To lend further support to our overarching hypothesis, it is also important to establish a cause-and-effect relationship between a reduced nephron endowment from birth and adult hypertension, a relationship that has been proposed by Brenner and colleagues (47). To address this question specifically, we uninephrectomized rat pups within the first 24 h of postnatal life (12). This degree of reduction in nephron number from birth caused a clear increase in mean arterial pressure in adulthood, similar to that seen in the perinatally protein-restricted animals in the present studies. Thus, we have also previously established a cause-and-effect relationship between a reduced number of nephrons from birth and adult hypertension.
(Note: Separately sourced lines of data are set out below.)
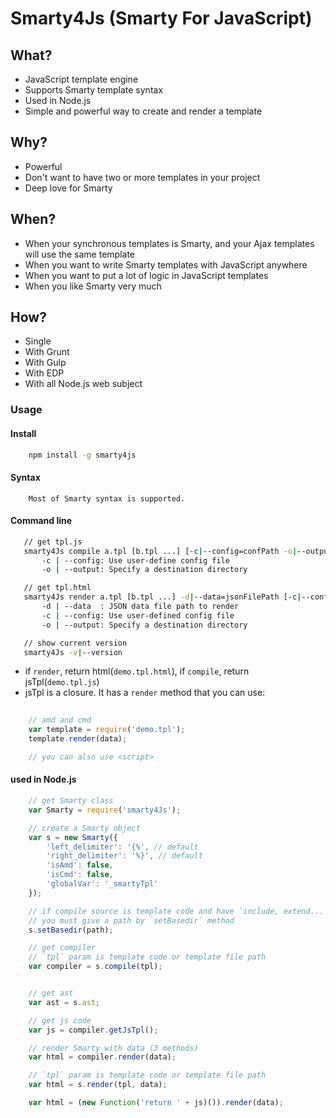 Smarty4Js (Smarty For JavaScript)
======================================

## What?

- JavaScript template engine
- Supports Smarty template syntax
- Used in Node.js
- Simple and powerful way to create and render a template

## Why?

- Powerful
- Don't want to have two or more templates in your project
- Deep love for Smarty

## When?

- When your synchronous templates is Smarty, and your Ajax templates will use the same template
- When you want to write Smarty templates with JavaScript anywhere
- When you want to put a lot of logic in JavaScript templates
- When you like Smarty very much
    
## How?

- Single
- With Grunt
- With Gulp
- With EDP
- With all Node.js web subject


### Usage

#### Install
```bash
    npm install -g smarty4js
```

#### Syntax
```
    Most of Smarty syntax is supported.
```

#### Command line
 ```bash
    // get tpl.js
    smarty4Js compile a.tpl [b.tpl ...] [-c|--config=confPath -o|--output=outputPath]
        -c | --config: Use user-define config file
        -o | --output: Specify a destination directory

    // get tpl.html
    smarty4Js render a.tpl [b.tpl ...] -d|--data=jsonFilePath [-c|--config=confPath -o|--output=outputPath]
        -d | --data  : JSON data file path to render
        -c | --config: Use user-defined config file
        -o | --output: Specify a destination directory

    // show current version
    smarty4Js -v|--version

``` 

- if `render`, return html(`demo.tpl.html`), if `compile`, return jsTpl(`demo.tpl.js`)
- jsTpl is a closure. It has a `render` method that you can use:

```Javascript
    
    // amd and cmd
    var template = require('demo.tpl');
    template.render(data);

    // you can also use <script>

```

#### used in Node.js
```javascript
    // get Smarty class
    var Smarty = require('smarty4Js');

    // create a Smarty object
    var s = new Smarty({
        'left_delimiter': '{%', // default
        'right_delimiter': '%}', // default
        'isAmd': false,
        'isCmd': false,
        'globalVar': '_smartyTpl'
    });

    // if compile source is template code and have `include, extend...` sentence in code
    // you must give a path by `setBasedir` method
    s.setBasedir(path);

    // get compiler
    // `tpl` param is template code or template file path
    var compiler = s.compile(tpl); 


    // get ast
    var ast = s.ast;

    // get js code
    var js = compiler.getJsTpl();

    // render Smarty with data (3 methods)
    var html = compiler.render(data);

    // `tpl` param is template code or template file path
    var html = s.render(tpl, data);

    var html = (new Function('return ' + js)()).render(data);
```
In the present study, GFR tended to be reduced in offspring of protein-restricted mothers, although the difference was statistically significant only when normalized for kidney weight. This probably represents a true decrease in GFR, one that is physiologically significant but too small to be detected given interanimal variability and the sensitivity of methods for measuring GFR. This average fall in GFR of 11%, coupled with the average reduction in glomerular number of 25%, suggests that the remaining nephrons have increased their individual GFR by 20%. Both the increased glomerular volume and the increased GFR per nephron in offspring of protein-restricted mothers are consistent with the well-known structural and functional responses to a reduction in total number of nephrons. These responses may, over the long term, contribute to hypertension and the progression of renal disease (48, 49).
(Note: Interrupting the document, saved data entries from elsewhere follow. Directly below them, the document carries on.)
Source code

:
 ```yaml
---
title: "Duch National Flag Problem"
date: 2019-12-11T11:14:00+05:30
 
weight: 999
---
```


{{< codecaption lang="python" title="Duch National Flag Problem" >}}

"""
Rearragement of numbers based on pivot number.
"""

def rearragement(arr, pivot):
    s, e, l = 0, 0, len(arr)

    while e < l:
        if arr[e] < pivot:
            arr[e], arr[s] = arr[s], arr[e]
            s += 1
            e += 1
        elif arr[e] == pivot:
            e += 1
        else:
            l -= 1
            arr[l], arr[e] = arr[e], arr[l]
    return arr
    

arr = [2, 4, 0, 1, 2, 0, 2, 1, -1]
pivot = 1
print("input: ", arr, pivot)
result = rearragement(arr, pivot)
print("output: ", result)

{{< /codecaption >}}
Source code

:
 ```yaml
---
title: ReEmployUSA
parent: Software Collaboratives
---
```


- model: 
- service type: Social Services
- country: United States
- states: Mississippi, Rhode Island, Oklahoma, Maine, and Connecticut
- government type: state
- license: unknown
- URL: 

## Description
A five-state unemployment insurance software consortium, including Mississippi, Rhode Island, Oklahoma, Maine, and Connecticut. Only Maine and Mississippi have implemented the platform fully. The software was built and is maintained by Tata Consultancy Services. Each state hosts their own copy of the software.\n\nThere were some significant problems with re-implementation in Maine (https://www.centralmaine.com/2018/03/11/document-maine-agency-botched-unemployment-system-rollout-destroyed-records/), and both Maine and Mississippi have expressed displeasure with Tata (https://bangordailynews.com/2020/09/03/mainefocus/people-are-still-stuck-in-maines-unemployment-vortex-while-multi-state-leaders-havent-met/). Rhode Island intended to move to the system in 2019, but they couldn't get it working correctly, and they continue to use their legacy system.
Other investigators have hypothesized a role for glucocorticoids in programming for offspring hypertension, based on several pharmacologic studies (5053). The fetus is normally protected from the effects of maternal glucocorticoids by a placental enzyme, 11βhydroxysteroid dehydrogenase (11βHSD), which inactivates them before they reach the fetus. The activity of this enzyme is reduced in placentas of protein-restricted rats (54), and it is thought by some that this reduced activity of 11βHSD in protein-restricted mothers allows exposure of the fetus to maternal glucocorticoids, which in turn program the fetus for hypertension. The relationship between increased exposure to maternal glucocorticoids and suppression of the fetal/newborn intrarenal RAS in programming for offspring hypertension is not clear. However, reported interactions among glucocorticoids, the intrarenal RAS, and nephrogenesis (55, 56) suggest that maternal glucocorticoids could provide a signal for suppression of the intrarenal RAS in the present rat model. Further studies are needed to examine this possibility.
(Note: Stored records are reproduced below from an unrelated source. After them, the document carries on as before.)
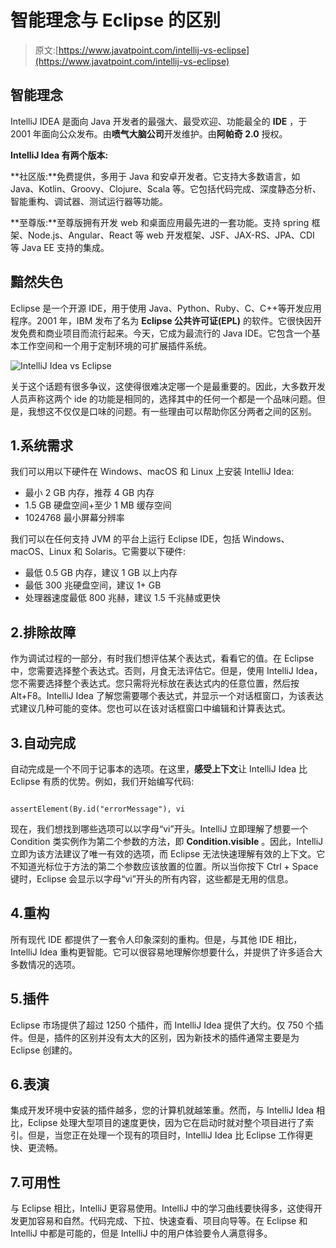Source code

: # 智能理念与 Eclipse 的区别

> 原文:[https://www.javatpoint.com/intellij-vs-eclipse](https://www.javatpoint.com/intellij-vs-eclipse)

## 智能理念

IntelliJ IDEA 是面向 Java 开发者的最强大、最受欢迎、功能最全的 **IDE** ，于 2001 年面向公众发布。由**喷气大脑公司**开发维护。由**阿帕奇 2.0** 授权。

**IntelliJ Idea 有两个版本:**

**社区版:**免费提供，多用于 Java 和安卓开发者。它支持大多数语言，如 Java、Kotlin、Groovy、Clojure、Scala 等。它包括代码完成、深度静态分析、智能重构、调试器、测试运行器等功能。

**至尊版:**至尊版拥有开发 web 和桌面应用最先进的一套功能。支持 spring 框架、Node.js、Angular、React 等 web 开发框架、JSF、JAX-RS、JPA、CDI 等 Java EE 支持的集成。

## 黯然失色

Eclipse 是一个开源 IDE，用于使用 Java、Python、Ruby、C、C++等开发应用程序。2001 年，IBM 发布了名为 **Eclipse 公共许可证(EPL)** 的软件。它很快因开发免费和商业项目而流行起来。今天，它成为最流行的 Java IDE。它包含一个基本工作空间和一个用于定制环境的可扩展插件系统。

![IntelliJ Idea vs Eclipse](../Images/e81747831347db0cca4549113c9fffb9.png)

关于这个话题有很多争议，这使得很难决定哪一个是最重要的。因此，大多数开发人员声称这两个 ide 的功能是相同的，选择其中的任何一个都是一个品味问题。但是，我想这不仅仅是口味的问题。有一些理由可以帮助你区分两者之间的区别。

## 1.系统需求

我们可以用以下硬件在 Windows、macOS 和 Linux 上安装 IntelliJ Idea:

*   最小 2 GB 内存，推荐 4 GB 内存
*   1.5 GB 硬盘空间+至少 1 MB 缓存空间
*   1024768 最小屏幕分辨率

我们可以在任何支持 JVM 的平台上运行 Eclipse IDE，包括 Windows、macOS、Linux 和 Solaris。它需要以下硬件:

*   最低 0.5 GB 内存，建议 1 GB 以上内存
*   最低 300 兆硬盘空间，建议 1+ GB
*   处理器速度最低 800 兆赫，建议 1.5 千兆赫或更快

## 2.排除故障

作为调试过程的一部分，有时我们想评估某个表达式，看看它的值。在 Eclipse 中，您需要选择整个表达式。否则，月食无法评估它。但是，使用 IntelliJ Idea，您不需要选择整个表达式。您只需将光标放在表达式内的任意位置，然后按 Alt+F8。IntelliJ Idea 了解您需要哪个表达式，并显示一个对话框窗口，为该表达式建议几种可能的变体。您也可以在该对话框窗口中编辑和计算表达式。

## 3.自动完成

自动完成是一个不同于记事本的选项。在这里，**感受上下文**让 IntelliJ Idea 比 Eclipse 有质的优势。例如，我们开始编写代码:

```

assertElement(By.id("errorMessage"), vi

```

现在，我们想找到哪些选项可以以字母“vi”开头。IntelliJ 立即理解了想要一个 Condition 类实例作为第二个参数的方法，即 **Condition.visible** 。因此，IntelliJ 立即为该方法建议了唯一有效的选项，而 Eclipse 无法快速理解有效的上下文。它不知道光标位于方法的第二个参数应该放置的位置。所以当你按下 Ctrl + Space 键时，Eclipse 会显示以字母“vi”开头的所有内容，这些都是无用的信息。

## 4.重构

所有现代 IDE 都提供了一套令人印象深刻的重构。但是，与其他 IDE 相比，IntelliJ Idea 重构更智能。它可以很容易地理解你想要什么，并提供了许多适合大多数情况的选项。

## 5.插件

Eclipse 市场提供了超过 1250 个插件，而 IntelliJ Idea 提供了大约。仅 750 个插件。但是，插件的区别并没有太大的区别，因为新技术的插件通常主要是为 Eclipse 创建的。

## 6.表演

集成开发环境中安装的插件越多，您的计算机就越笨重。然而，与 IntelliJ Idea 相比，Eclipse 处理大型项目的速度更快，因为它在启动时就对整个项目进行了索引。但是，当您正在处理一个现有的项目时，IntelliJ Idea 比 Eclipse 工作得更快、更流畅。

## 7.可用性

与 Eclipse 相比，IntelliJ 更容易使用。IntelliJ 中的学习曲线要快得多，这使得开发更加容易和自然。代码完成、下拉、快速查看、项目向导等。在 Eclipse 和 IntelliJ 中都是可能的，但是 IntelliJ 中的用户体验要令人满意得多。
In summary, the present study shows that in a single physiologic model, modest maternal dietary protein restriction causes suppression of the intrarenal RAS in the developing offspring, as well as a reduced number of nephrons and hypertension in adulthood. Taken together with our previous findings, these new data provide strong evidence that alterations in the RAS and a resulting impairment of renal development provide a mechanism by which the perinatal environment programs the individual for deranged physiologic function, and in particular hypertension, later in life.